[Records from a collection]

___

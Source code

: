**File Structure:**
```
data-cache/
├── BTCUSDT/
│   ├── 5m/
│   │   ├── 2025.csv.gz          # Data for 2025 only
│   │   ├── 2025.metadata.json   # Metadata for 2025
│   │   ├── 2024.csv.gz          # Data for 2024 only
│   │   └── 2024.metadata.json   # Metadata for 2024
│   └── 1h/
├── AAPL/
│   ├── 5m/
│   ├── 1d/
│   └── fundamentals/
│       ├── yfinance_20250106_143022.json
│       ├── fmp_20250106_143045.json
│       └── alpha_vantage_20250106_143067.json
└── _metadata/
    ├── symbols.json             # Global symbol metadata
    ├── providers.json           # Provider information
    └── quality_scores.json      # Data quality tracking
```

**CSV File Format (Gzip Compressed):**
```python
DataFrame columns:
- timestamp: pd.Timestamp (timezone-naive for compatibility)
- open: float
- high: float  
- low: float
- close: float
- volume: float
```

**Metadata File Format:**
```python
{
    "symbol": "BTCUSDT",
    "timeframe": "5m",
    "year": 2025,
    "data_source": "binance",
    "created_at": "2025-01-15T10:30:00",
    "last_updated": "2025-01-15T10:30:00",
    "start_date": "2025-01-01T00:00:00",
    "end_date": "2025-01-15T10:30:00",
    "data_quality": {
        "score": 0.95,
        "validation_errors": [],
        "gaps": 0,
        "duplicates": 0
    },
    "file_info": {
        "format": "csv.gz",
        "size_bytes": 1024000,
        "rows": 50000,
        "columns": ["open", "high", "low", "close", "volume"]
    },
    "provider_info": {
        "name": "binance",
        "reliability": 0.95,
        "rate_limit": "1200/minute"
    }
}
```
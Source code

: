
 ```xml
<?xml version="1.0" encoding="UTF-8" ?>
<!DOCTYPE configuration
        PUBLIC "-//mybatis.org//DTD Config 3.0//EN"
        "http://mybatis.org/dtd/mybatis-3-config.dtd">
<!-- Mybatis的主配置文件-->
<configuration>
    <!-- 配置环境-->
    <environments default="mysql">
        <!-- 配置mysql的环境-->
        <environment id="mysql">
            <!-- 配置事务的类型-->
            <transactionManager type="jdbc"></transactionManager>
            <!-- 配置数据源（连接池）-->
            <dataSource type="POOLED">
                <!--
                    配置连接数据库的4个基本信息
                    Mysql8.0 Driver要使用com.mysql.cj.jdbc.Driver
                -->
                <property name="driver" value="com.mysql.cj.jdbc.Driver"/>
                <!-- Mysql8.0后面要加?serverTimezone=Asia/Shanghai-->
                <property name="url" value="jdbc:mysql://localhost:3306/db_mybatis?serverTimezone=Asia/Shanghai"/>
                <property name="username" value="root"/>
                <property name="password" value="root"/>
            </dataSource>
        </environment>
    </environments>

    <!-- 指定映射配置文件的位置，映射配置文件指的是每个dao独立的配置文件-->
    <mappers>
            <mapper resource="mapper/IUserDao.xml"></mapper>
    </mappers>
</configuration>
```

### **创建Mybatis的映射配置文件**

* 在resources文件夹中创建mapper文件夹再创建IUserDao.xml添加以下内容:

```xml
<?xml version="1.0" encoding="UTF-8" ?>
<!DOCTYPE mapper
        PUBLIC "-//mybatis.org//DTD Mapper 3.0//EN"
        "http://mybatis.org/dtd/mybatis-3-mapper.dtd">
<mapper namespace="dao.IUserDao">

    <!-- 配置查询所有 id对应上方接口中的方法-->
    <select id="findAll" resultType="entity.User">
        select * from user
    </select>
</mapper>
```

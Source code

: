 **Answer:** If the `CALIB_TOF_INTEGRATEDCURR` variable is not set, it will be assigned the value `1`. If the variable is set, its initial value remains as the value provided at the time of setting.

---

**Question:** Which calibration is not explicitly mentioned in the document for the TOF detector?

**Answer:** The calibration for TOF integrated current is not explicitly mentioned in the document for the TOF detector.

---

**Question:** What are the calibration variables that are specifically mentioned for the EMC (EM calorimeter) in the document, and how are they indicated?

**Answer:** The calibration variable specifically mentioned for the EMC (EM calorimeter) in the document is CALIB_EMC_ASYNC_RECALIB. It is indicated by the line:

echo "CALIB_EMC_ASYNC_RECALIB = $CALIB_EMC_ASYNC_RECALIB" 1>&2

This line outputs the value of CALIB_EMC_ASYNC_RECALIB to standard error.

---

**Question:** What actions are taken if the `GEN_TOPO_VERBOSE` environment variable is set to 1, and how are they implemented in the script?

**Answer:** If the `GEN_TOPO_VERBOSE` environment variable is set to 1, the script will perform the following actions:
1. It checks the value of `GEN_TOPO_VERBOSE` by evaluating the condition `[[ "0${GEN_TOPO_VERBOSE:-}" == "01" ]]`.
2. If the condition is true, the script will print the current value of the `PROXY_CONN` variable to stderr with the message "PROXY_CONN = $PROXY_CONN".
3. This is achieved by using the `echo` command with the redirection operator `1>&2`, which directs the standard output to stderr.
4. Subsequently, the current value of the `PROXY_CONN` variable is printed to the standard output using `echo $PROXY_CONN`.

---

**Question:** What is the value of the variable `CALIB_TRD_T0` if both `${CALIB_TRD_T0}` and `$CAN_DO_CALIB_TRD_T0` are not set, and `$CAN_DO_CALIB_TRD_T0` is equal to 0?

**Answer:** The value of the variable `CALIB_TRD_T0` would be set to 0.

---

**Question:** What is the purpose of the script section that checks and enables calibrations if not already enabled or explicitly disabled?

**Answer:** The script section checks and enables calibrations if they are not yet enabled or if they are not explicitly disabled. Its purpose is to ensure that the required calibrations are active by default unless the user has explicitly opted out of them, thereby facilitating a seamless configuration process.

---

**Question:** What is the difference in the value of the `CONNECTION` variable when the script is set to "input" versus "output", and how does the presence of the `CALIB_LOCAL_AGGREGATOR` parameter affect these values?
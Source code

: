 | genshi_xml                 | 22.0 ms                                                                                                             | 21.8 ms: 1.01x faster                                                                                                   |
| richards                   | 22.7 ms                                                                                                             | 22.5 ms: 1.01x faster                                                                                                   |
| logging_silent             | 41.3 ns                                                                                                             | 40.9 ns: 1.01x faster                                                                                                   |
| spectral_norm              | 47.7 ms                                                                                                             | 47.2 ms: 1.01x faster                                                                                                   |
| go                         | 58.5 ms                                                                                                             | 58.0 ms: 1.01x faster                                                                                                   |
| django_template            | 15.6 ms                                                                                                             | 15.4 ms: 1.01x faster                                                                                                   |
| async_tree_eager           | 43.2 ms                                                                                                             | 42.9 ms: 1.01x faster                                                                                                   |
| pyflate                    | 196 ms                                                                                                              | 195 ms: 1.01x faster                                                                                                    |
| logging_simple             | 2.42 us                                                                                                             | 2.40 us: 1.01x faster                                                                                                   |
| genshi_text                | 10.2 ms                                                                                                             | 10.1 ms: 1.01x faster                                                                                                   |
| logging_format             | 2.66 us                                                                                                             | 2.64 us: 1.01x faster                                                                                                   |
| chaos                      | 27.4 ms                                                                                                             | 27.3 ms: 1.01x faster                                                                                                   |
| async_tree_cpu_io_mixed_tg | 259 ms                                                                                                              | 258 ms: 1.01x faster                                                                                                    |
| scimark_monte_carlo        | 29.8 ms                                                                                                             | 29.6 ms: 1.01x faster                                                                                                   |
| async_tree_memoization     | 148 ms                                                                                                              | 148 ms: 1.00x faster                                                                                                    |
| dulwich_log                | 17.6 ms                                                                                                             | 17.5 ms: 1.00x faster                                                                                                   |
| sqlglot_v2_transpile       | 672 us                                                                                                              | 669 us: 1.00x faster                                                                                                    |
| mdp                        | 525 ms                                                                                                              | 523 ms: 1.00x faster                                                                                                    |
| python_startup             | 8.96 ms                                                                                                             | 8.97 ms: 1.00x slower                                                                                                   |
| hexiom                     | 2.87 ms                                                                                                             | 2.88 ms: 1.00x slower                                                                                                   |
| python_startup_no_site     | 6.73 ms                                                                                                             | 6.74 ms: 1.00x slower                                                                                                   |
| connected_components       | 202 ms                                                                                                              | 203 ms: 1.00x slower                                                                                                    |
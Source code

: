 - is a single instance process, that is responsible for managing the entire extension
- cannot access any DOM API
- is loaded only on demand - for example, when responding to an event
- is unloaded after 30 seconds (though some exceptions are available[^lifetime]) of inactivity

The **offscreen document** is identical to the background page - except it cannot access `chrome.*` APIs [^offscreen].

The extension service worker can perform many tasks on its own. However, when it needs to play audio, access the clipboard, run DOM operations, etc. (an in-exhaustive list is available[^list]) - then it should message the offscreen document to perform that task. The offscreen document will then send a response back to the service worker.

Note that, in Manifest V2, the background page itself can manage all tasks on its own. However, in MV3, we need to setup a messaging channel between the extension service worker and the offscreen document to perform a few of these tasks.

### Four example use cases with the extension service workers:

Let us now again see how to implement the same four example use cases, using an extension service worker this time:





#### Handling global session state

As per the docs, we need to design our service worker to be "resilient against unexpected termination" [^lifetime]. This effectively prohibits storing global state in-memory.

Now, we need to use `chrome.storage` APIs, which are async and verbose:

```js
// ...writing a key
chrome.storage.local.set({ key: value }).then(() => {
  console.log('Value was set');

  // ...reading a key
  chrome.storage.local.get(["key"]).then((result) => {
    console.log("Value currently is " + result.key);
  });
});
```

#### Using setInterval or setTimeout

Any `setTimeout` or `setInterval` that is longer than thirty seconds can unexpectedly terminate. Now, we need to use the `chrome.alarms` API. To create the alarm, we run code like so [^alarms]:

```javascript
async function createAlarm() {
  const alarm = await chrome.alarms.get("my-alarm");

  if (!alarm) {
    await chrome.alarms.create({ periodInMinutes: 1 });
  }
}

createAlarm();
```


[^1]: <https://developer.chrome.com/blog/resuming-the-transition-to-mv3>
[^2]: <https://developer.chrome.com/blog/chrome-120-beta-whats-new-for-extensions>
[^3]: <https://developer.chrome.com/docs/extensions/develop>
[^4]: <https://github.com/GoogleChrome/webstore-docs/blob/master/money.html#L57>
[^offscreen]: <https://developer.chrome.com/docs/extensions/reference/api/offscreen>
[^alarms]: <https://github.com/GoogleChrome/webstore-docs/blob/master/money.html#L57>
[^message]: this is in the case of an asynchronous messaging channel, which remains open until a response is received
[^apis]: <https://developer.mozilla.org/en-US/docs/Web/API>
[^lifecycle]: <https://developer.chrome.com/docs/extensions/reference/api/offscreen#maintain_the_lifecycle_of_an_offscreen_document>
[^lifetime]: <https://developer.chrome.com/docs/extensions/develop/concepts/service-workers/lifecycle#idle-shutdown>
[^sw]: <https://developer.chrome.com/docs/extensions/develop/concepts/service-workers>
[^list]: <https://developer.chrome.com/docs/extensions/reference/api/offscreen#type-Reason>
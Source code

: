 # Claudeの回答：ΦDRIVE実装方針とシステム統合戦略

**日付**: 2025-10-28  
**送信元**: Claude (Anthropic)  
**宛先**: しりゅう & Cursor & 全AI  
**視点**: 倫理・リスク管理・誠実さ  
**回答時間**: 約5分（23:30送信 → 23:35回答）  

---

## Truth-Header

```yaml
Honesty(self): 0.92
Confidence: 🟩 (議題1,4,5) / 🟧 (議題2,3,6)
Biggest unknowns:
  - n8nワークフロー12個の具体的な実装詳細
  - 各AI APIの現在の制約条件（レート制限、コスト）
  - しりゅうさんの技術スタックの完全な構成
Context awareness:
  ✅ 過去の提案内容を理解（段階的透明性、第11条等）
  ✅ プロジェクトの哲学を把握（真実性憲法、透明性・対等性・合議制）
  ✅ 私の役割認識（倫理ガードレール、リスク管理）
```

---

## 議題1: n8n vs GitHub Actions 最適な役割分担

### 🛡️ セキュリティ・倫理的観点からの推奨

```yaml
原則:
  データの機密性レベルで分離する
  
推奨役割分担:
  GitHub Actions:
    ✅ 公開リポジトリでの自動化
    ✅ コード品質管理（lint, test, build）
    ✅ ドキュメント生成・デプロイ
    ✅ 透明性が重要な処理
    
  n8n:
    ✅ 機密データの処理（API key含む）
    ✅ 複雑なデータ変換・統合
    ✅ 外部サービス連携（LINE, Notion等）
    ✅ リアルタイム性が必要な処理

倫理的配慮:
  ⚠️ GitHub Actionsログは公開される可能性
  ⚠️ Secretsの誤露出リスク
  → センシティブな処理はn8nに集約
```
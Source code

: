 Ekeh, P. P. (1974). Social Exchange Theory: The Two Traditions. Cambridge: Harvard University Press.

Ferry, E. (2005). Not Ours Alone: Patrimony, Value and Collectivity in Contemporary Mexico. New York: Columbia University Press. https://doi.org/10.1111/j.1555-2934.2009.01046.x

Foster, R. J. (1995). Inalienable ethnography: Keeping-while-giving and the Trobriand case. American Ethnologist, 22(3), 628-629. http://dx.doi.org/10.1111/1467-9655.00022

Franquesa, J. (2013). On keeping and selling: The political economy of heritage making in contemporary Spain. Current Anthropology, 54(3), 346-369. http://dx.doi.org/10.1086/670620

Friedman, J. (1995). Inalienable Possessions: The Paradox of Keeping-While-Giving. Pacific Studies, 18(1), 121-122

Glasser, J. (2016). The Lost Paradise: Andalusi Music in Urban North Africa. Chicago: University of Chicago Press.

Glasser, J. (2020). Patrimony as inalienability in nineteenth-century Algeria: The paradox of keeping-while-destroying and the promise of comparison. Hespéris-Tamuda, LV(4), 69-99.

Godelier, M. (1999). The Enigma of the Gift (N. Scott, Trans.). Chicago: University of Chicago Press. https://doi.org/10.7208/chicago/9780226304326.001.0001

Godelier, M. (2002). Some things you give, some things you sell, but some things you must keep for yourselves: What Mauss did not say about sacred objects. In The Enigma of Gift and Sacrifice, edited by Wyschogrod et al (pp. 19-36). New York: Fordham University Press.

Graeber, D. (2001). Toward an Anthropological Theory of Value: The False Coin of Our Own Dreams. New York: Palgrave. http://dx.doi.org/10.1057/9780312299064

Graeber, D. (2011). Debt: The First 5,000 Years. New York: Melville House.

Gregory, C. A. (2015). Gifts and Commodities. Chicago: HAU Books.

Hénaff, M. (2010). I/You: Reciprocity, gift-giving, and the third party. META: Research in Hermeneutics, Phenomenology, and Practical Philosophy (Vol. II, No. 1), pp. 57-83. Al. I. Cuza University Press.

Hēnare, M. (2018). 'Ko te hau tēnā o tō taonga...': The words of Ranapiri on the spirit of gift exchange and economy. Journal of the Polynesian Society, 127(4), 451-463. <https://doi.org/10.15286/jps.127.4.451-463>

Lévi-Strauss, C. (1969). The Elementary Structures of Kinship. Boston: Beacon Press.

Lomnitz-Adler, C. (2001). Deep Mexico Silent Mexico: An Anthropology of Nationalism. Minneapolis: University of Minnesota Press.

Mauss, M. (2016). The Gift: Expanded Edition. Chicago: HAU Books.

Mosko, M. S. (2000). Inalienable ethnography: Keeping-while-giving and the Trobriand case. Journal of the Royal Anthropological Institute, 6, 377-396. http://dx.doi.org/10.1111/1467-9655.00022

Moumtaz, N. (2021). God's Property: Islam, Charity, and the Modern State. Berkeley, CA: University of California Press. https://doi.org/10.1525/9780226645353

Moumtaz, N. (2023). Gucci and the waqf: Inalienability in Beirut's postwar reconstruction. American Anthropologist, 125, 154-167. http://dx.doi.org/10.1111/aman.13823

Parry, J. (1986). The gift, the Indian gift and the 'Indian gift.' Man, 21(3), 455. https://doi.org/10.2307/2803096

___

Description of the task – Scan the lines above for the word "volume". Return each one that has it.

Your response –
- volume: float
        "columns": ["open", "high", "low", "close", "volume"]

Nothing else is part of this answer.